(HOW TO COMPLETE THIS TASK):
Before writing anything, find the line that contains "uma consulta com", then retype the entries below exactly from their first line through that one, without pictures.

Saved entries
⟨

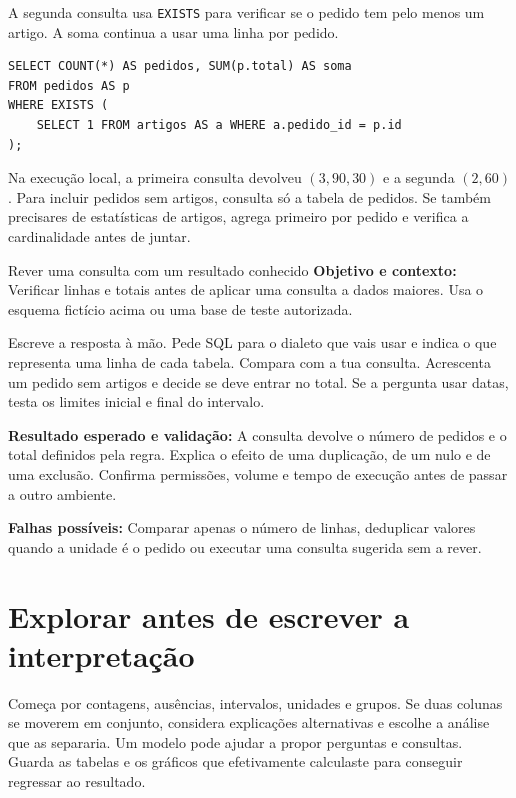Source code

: \noindent\begin{minipage}{\linewidth}
A segunda consulta usa \texttt{EXISTS} para verificar se o pedido tem pelo menos um artigo. A soma continua a usar uma linha por pedido.
\begin{lstlisting}
SELECT COUNT(*) AS pedidos, SUM(p.total) AS soma
FROM pedidos AS p
WHERE EXISTS (
    SELECT 1 FROM artigos AS a WHERE a.pedido_id = p.id
);
\end{lstlisting}
\end{minipage}

Na execução local, a primeira consulta devolveu $(3,90,30)$ e a segunda $(2,60)$. Para incluir pedidos sem artigos, consulta só a tabela de pedidos. Se também precisares de estatísticas de artigos, agrega primeiro por pedido e verifica a cardinalidade antes de juntar.

\begin{promptlabbox}{Rever uma consulta com um resultado conhecido}
\textbf{Objetivo e contexto:} Verificar linhas e totais antes de aplicar uma consulta a dados maiores. Usa o esquema fictício acima ou uma base de teste autorizada.

Escreve a resposta à mão. Pede SQL para o dialeto que vais usar e indica o que representa uma linha de cada tabela. Compara com a tua consulta. Acrescenta um pedido sem artigos e decide se deve entrar no total. Se a pergunta usar datas, testa os limites inicial e final do intervalo.

\textbf{Resultado esperado e validação:} A consulta devolve o número de pedidos e o total definidos pela regra. Explica o efeito de uma duplicação, de um nulo e de uma exclusão. Confirma permissões, volume e tempo de execução antes de passar a outro ambiente.

\textbf{Falhas possíveis:} Comparar apenas o número de linhas, deduplicar valores quando a unidade é o pedido ou executar uma consulta sugerida sem a rever.
\end{promptlabbox}

\section{Explorar antes de escrever a interpretação}

Começa por contagens, ausências, intervalos, unidades e grupos. Se duas colunas se moverem em conjunto, considera explicações alternativas e escolhe a análise que as separaria. Um modelo pode ajudar a propor perguntas e consultas. Guarda as tabelas e os gráficos que efetivamente calculaste para conseguir regressar ao resultado.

⟩

(PROBLEM SOLUTION):
Source code

: \noindent\begin{minipage}{\linewidth}
A segunda consulta usa \texttt{EXISTS} para verificar se o pedido tem pelo menos um artigo. A soma continua a usar uma linha por pedido.
\begin{lstlisting}
SELECT COUNT(*) AS pedidos, SUM(p.total) AS soma
FROM pedidos AS p
WHERE EXISTS (
    SELECT 1 FROM artigos AS a WHERE a.pedido_id = p.id
);
\end{lstlisting}
\end{minipage}

Na execução local, a primeira consulta devolveu $(3,90,30)$ e a segunda $(2,60)$. Para incluir pedidos sem artigos, consulta só a tabela de pedidos. Se também precisares de estatísticas de artigos, agrega primeiro por pedido e verifica a cardinalidade antes de juntar.

\begin{promptlabbox}{Rever uma consulta com um resultado conhecido}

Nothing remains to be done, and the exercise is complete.